WHAT NEEDS TO BE DONE >> From the entries below, list each line with "biểu".

# # # # # # #

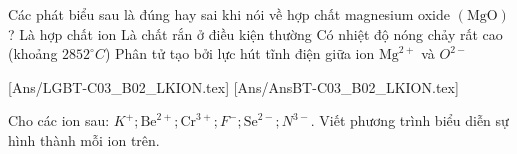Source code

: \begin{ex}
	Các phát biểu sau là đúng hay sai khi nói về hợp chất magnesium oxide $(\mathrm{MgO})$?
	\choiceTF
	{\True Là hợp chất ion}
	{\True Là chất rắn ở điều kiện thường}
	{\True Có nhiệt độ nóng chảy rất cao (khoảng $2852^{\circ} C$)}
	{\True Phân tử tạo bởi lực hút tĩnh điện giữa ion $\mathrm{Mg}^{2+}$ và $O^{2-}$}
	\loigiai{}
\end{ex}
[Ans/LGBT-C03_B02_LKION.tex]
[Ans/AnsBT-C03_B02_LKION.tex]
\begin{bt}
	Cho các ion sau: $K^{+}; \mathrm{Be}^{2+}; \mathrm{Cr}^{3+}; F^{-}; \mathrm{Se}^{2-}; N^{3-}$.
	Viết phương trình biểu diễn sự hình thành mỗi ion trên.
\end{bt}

# # # # # # #

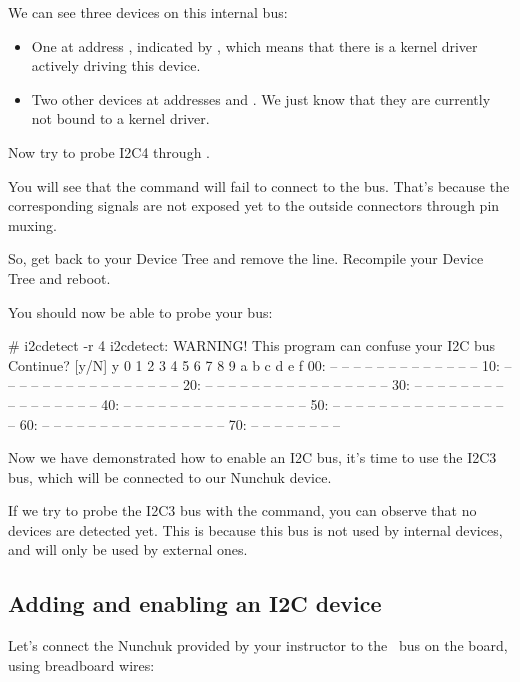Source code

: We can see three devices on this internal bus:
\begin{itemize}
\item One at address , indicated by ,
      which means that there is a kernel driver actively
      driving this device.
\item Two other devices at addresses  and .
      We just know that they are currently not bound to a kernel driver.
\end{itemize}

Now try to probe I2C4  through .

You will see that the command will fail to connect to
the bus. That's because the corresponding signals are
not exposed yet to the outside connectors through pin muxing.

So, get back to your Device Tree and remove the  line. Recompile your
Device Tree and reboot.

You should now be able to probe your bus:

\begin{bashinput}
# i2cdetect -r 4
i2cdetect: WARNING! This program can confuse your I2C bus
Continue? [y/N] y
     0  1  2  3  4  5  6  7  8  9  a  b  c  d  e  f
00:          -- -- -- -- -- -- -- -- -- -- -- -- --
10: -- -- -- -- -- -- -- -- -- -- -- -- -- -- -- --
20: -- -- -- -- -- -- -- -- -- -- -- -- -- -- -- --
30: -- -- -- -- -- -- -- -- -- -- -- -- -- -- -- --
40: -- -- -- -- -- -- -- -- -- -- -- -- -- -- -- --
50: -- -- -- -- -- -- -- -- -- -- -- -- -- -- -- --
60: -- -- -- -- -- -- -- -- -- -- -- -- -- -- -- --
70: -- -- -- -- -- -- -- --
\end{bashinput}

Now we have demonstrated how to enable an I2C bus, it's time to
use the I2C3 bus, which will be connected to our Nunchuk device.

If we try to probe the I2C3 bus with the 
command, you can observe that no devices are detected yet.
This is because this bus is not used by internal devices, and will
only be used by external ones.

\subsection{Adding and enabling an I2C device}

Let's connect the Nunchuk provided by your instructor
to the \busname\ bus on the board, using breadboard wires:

# # # # # # #

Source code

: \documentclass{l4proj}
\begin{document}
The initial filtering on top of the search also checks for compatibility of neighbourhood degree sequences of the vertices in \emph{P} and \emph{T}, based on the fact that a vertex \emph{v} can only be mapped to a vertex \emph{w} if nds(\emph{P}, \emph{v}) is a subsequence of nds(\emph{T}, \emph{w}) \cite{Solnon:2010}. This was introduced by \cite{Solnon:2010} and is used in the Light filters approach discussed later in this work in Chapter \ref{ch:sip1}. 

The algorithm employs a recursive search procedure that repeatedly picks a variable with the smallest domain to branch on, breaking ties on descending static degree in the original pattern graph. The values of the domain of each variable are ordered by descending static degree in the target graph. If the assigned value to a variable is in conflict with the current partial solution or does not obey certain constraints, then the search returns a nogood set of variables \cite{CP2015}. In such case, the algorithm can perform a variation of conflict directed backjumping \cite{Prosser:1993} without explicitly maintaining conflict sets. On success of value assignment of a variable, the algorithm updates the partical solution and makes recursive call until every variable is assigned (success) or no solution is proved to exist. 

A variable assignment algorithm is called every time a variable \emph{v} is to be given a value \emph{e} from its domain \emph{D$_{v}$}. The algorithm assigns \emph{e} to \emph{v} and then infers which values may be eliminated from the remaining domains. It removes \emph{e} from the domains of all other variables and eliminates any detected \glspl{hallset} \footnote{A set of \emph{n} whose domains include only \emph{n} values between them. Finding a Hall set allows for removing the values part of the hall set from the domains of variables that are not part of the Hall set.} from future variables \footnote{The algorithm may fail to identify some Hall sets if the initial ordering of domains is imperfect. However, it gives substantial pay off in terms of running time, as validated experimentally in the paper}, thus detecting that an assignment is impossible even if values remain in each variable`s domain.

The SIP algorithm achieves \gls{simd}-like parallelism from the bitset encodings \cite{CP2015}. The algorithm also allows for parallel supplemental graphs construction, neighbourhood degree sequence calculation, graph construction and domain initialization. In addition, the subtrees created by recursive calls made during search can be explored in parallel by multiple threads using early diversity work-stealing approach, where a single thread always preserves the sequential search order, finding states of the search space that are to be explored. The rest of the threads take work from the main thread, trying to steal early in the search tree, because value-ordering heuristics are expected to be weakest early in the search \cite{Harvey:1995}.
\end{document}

# # # # # # #

ANSWER TO THIS TASK >>
	Các phát biểu sau là đúng hay sai khi nói về hợp chất magnesium oxide $(\mathrm{MgO})$?
	Viết phương trình biểu diễn sự hình thành mỗi ion trên.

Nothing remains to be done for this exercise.